[EXCERPTED DATA]
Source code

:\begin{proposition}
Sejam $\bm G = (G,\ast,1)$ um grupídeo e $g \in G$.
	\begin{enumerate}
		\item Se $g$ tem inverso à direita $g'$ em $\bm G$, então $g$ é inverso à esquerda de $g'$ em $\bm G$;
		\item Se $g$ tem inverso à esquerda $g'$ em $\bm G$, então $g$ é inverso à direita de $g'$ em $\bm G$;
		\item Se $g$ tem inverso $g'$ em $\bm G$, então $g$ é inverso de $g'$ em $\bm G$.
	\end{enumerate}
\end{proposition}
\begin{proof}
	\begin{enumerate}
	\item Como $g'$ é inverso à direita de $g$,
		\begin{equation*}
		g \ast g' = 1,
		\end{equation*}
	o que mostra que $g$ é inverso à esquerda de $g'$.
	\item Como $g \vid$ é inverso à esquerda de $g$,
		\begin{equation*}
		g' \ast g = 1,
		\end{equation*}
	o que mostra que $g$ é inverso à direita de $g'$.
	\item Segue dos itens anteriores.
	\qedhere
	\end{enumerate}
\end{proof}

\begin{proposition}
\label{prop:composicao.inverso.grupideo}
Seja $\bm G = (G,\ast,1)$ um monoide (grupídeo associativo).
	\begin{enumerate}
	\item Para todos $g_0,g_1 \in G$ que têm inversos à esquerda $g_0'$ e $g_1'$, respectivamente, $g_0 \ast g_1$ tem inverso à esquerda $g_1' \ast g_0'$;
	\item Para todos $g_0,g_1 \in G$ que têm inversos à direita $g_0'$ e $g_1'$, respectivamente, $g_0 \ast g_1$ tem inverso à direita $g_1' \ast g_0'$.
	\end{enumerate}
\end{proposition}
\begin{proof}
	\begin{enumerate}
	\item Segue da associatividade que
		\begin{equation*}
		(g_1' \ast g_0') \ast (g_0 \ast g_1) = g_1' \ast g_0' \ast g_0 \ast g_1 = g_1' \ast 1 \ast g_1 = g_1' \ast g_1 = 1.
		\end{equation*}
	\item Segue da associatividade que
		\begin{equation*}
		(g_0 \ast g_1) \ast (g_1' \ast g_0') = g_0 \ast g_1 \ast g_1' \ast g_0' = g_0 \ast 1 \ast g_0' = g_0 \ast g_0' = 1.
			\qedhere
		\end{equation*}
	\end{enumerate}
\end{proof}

[TASK INSTRUCTIONS]
For every entry above, write out an exact copy.

[OUTPUT BELOW]
Source code

:\begin{proposition}
Sejam $\bm G = (G,\ast,1)$ um grupídeo e $g \in G$.
	\begin{enumerate}
		\item Se $g$ tem inverso à direita $g'$ em $\bm G$, então $g$ é inverso à esquerda de $g'$ em $\bm G$;
		\item Se $g$ tem inverso à esquerda $g'$ em $\bm G$, então $g$ é inverso à direita de $g'$ em $\bm G$;
		\item Se $g$ tem inverso $g'$ em $\bm G$, então $g$ é inverso de $g'$ em $\bm G$.
	\end{enumerate}
\end{proposition}
\begin{proof}
	\begin{enumerate}
	\item Como $g'$ é inverso à direita de $g$,
		\begin{equation*}
		g \ast g' = 1,
		\end{equation*}
	o que mostra que $g$ é inverso à esquerda de $g'$.
	\item Como $g \vid$ é inverso à esquerda de $g$,
		\begin{equation*}
		g' \ast g = 1,
		\end{equation*}
	o que mostra que $g$ é inverso à direita de $g'$.
	\item Segue dos itens anteriores.
	\qedhere
	\end{enumerate}
\end{proof}

\begin{proposition}
\label{prop:composicao.inverso.grupideo}
Seja $\bm G = (G,\ast,1)$ um monoide (grupídeo associativo).
	\begin{enumerate}
	\item Para todos $g_0,g_1 \in G$ que têm inversos à esquerda $g_0'$ e $g_1'$, respectivamente, $g_0 \ast g_1$ tem inverso à esquerda $g_1' \ast g_0'$;
	\item Para todos $g_0,g_1 \in G$ que têm inversos à direita $g_0'$ e $g_1'$, respectivamente, $g_0 \ast g_1$ tem inverso à direita $g_1' \ast g_0'$.
	\end{enumerate}
\end{proposition}
\begin{proof}
	\begin{enumerate}
	\item Segue da associatividade que
		\begin{equation*}
		(g_1' \ast g_0') \ast (g_0 \ast g_1) = g_1' \ast g_0' \ast g_0 \ast g_1 = g_1' \ast 1 \ast g_1 = g_1' \ast g_1 = 1.
		\end{equation*}
	\item Segue da associatividade que
		\begin{equation*}
		(g_0 \ast g_1) \ast (g_1' \ast g_0') = g_0 \ast g_1 \ast g_1' \ast g_0' = g_0 \ast 1 \ast g_0' = g_0 \ast g_0' = 1.
			\qedhere
		\end{equation*}
	\end{enumerate}
\end{proof}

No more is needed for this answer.